Keeping my body alive even when my brain isn’t sure it wants to be.

I hate that I need him for that.

I hate it almost as much as I love it.

Because the truth is, without Logan, the silence in the house would’ve swallowed me whole.

Cameron is trying. I can feel it. I can see it in the way he lingers in doorways, in the way he keeps asking if I want something from the store even when he doesn’t actually want to go anywhere.

But Cameron grieves like he fights—tight-jawed, forward-facing, built for impact. He disappears into the gym. He goes for drives.
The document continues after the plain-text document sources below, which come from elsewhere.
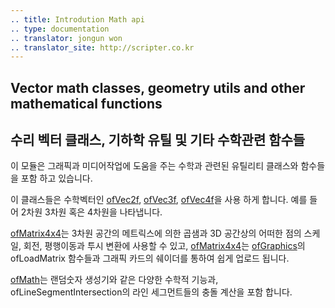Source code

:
 ```yaml
---
.. title: Introdution Math api
.. type: documentation
.. translator: jongun won
.. translator_site: http://scripter.co.kr
---
```

## Vector math classes, geometry utils and other mathematical functions
## 수리 벡터 클래스, 기하학 유틸 및 기타 수학관련 함수들

이 모듈은 그래픽과 미디어작업에 도움을 주는 수학과 관련된 유틸리티 클래스와 함수들을 포함 하고 있습니다. 

이 클래스들은 수학벡터인  [ofVec2f](ofVec2f.html), [ofVec3f](ofVec3f.html), [ofVec4f](ofVec4f.html)을 사용 하게 합니다. 예를 들어 2차원 3차원 혹은 4차원을 나타냅니다. </br>


[ofMatrix4x4](ofMatrix4x4.html)는 3차원 공간의 메트릭스에 의한 곱샘과 3D 공간상의 어떠한 점의 스케일, 회전, 평행이동과 투시 변환에 사용할 수 있고, [ofMatrix4x4](ofMatrix4x4.html)는 [ofGraphics](../graphics/ofGraphics.html)의 ofLoadMatrix 함수들과 그래픽 카드의 쉐이더를 통하여 쉽게 업로드 됩니다. </br>

[ofMath](ofMath.html)는 랜덤숫자 생성기와 같은 다양한 수학적 기능과, ofLineSegmentIntersection의 라인 세그먼트들의 충돌 계산을 포함 합니다.

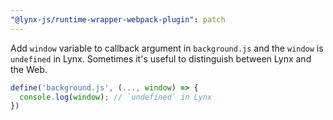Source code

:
 ```yaml
---
"@lynx-js/runtime-wrapper-webpack-plugin": patch
---
```


Add `window` variable to callback argument in `background.js` and the `window` is `undefined` in Lynx. Sometimes it's useful to distinguish between Lynx and the Web.

```js
define('background.js', (..., window) => {
  console.log(window); // `undefined` in Lynx
})
```

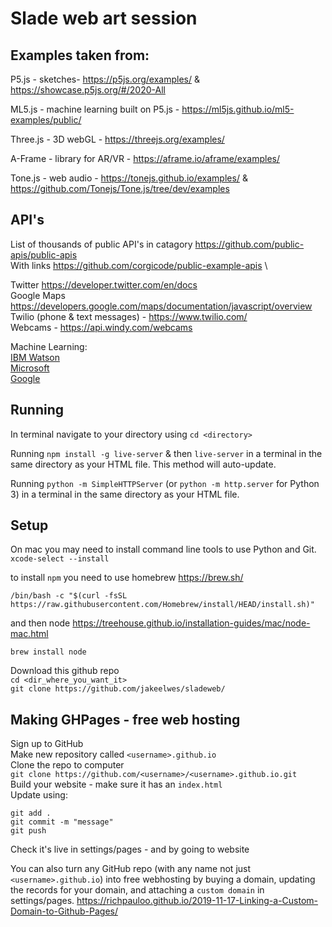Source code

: # Slade web art session

## Examples taken from:
P5.js - sketches- https://p5js.org/examples/ & https://showcase.p5js.org/#/2020-All

ML5.js - machine learning built on P5.js - https://ml5js.github.io/ml5-examples/public/

Three.js - 3D webGL - https://threejs.org/examples/

A-Frame - library for AR/VR - https://aframe.io/aframe/examples/

Tone.js - web audio - https://tonejs.github.io/examples/ & 
https://github.com/Tonejs/Tone.js/tree/dev/examples

## API's
List of thousands of public API's in catagory https://github.com/public-apis/public-apis \
With links https://github.com/corgicode/public-example-apis \

Twitter https://developer.twitter.com/en/docs \
Google Maps https://developers.google.com/maps/documentation/javascript/overview \
Twilio (phone & text messages) - https://www.twilio.com/ \
Webcams - https://api.windy.com/webcams

Machine Learning:\
[IBM Watson](https://www.ibm.com/watson/developer)\
[Microsoft](https://azure.microsoft.com/en-gb/services/cognitive-services/computer-vision/)\
[Google](https://cloud.google.com/products/ai)



## Running
In terminal navigate to your directory using `cd <directory>`

Running `npm install -g live-server` & then `live-server` in a terminal in the same directory as your HTML file. This method will auto-update.

Running `python -m SimpleHTTPServer` (or `python -m http.server` for Python 3) in a terminal in the same directory as your HTML file.


## Setup
On mac you may need to install command line tools to use Python and Git.
`xcode-select --install`

to install `npm` you need to use homebrew https://brew.sh/

`/bin/bash -c "$(curl -fsSL https://raw.githubusercontent.com/Homebrew/install/HEAD/install.sh)"`

and then node https://treehouse.github.io/installation-guides/mac/node-mac.html

`brew install node`

Download this github repo\
`cd <dir_where_you_want_it>`\
`git clone https://github.com/jakeelwes/sladeweb/`

## Making GHPages - free web hosting

Sign up to GitHub\
Make new repository called `<username>.github.io`\
Clone the repo to computer\
`git clone https://github.com/<username>/<username>.github.io.git`\
Build your website - make sure it has an `index.html`\
Update using:
  ```
  git add .
  git commit -m "message"
  git push
  ```
  
Check it's live in settings/pages - and by going to website
 
You can also turn any GitHub repo (with any name not just `<username>.github.io`) into free webhosting by buying a domain, updating the records for your domain, and attaching a `custom domain` in settings/pages.
https://richpauloo.github.io/2019-11-17-Linking-a-Custom-Domain-to-Github-Pages/

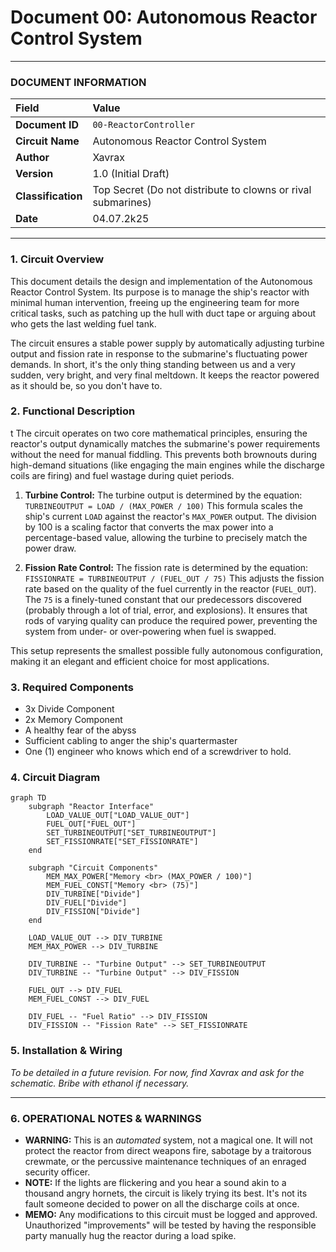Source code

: # Document 00: Autonomous Reactor Control System

---

### **DOCUMENT INFORMATION**

| Field | Value |
| :--- | :--- |
| **Document ID** | `00-ReactorController` |
| **Circuit Name** | Autonomous Reactor Control System |
| **Author** | Xavrax |
| **Version** | 1.0 (Initial Draft) |
| **Classification** | Top Secret (Do not distribute to clowns or rival submarines) |
| **Date**| 04.07.2k25 |

---

### 1. Circuit Overview

This document details the design and implementation of the Autonomous Reactor Control System. Its purpose is to manage the ship's reactor with minimal human intervention, freeing up the engineering team for more critical tasks, such as patching up the hull with duct tape or arguing about who gets the last welding fuel tank.

The circuit ensures a stable power supply by automatically adjusting turbine output and fission rate in response to the submarine's fluctuating power demands. In short, it's the only thing standing between us and a very sudden, very bright, and very final meltdown. It keeps the reactor powered as it should be, so you don't have to.

### 2. Functional Description
t 
The circuit operates on two core mathematical principles, ensuring the reactor's output dynamically matches the submarine's power requirements without the need for manual fiddling. This prevents both brownouts during high-demand situations (like engaging the main engines while the discharge coils are firing) and fuel wastage during quiet periods.

1.  **Turbine Control:** The turbine output is determined by the equation:
    `TURBINEOUTPUT = LOAD / (MAX_POWER / 100)`
    This formula scales the ship's current `LOAD` against the reactor's `MAX_POWER` output. The division by 100 is a scaling factor that converts the max power into a percentage-based value, allowing the turbine to precisely match the power draw.

2.  **Fission Rate Control:** The fission rate is determined by the equation:
    `FISSIONRATE = TURBINEOUTPUT / (FUEL_OUT / 75)`
    This adjusts the fission rate based on the quality of the fuel currently in the reactor (`FUEL_OUT`). The `75` is a finely-tuned constant that our predecessors discovered (probably through a lot of trial, error, and explosions). It ensures that rods of varying quality can produce the required power, preventing the system from under- or over-powering when fuel is swapped.

This setup represents the smallest possible fully autonomous configuration, making it an elegant and efficient choice for most applications.

### 3. Required Components

-   3x Divide Component
-   2x Memory Component
-   A healthy fear of the abyss
-   Sufficient cabling to anger the ship's quartermaster
-   One (1) engineer who knows which end of a screwdriver to hold.

### 4. Circuit Diagram

```mermaid
graph TD
    subgraph "Reactor Interface"
        LOAD_VALUE_OUT["LOAD_VALUE_OUT"]
        FUEL_OUT["FUEL_OUT"]
        SET_TURBINEOUTPUT["SET_TURBINEOUTPUT"]
        SET_FISSIONRATE["SET_FISSIONRATE"]
    end

    subgraph "Circuit Components"
        MEM_MAX_POWER["Memory <br> (MAX_POWER / 100)"]
        MEM_FUEL_CONST["Memory <br> (75)"]
        DIV_TURBINE["Divide"]
        DIV_FUEL["Divide"]
        DIV_FISSION["Divide"]
    end

    LOAD_VALUE_OUT --> DIV_TURBINE
    MEM_MAX_POWER --> DIV_TURBINE
    
    DIV_TURBINE -- "Turbine Output" --> SET_TURBINEOUTPUT
    DIV_TURBINE -- "Turbine Output" --> DIV_FISSION

    FUEL_OUT --> DIV_FUEL
    MEM_FUEL_CONST --> DIV_FUEL

    DIV_FUEL -- "Fuel Ratio" --> DIV_FISSION
    DIV_FISSION -- "Fission Rate" --> SET_FISSIONRATE
```

### 5. Installation & Wiring

*To be detailed in a future revision. For now, find Xavrax and ask for the schematic. Bribe with ethanol if necessary.*

---

### 6. OPERATIONAL NOTES & WARNINGS

-   **WARNING:** This is an *automated* system, not a magical one. It will not protect the reactor from direct weapons fire, sabotage by a traitorous crewmate, or the percussive maintenance techniques of an enraged security officer.
-   **NOTE:** If the lights are flickering and you hear a sound akin to a thousand angry hornets, the circuit is likely trying its best. It's not its fault someone decided to power on all the discharge coils at once.
-   **MEMO:** Any modifications to this circuit must be logged and approved. Unauthorized "improvements" will be tested by having the responsible party manually hug the reactor during a load spike.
He comes home and stares at the TV like it owes him answers.

He’s here, but he’s…not.

And Logan?

Logan is present in a way that’s almost unbearable.

He’ll sit on the floor beside the couch even when the couch has plenty of room. He’ll lean his shoulder against my knee and scroll his phone like he’s relaxed, like this is normal.

He’ll say something stupid under his breath just to see if it drags a reaction out of me.

Sometimes it does.

Sometimes it doesn’t.

He stays anyway.

And I’m starting to realize something that scares me more than grief:

I’m starting to lean.

Not in a dramatic, falling kind of way.

But in a quiet one.

A slow shift of weight I don’t even notice until I’m already relying on him to hold me up.

My steps slow as I reach the end of the block. There’s a tiny park up ahead—more of a patch of grass with a bench and a tired-looking tree than an actual park, but it’s quiet.

I head toward it because quiet is what I need.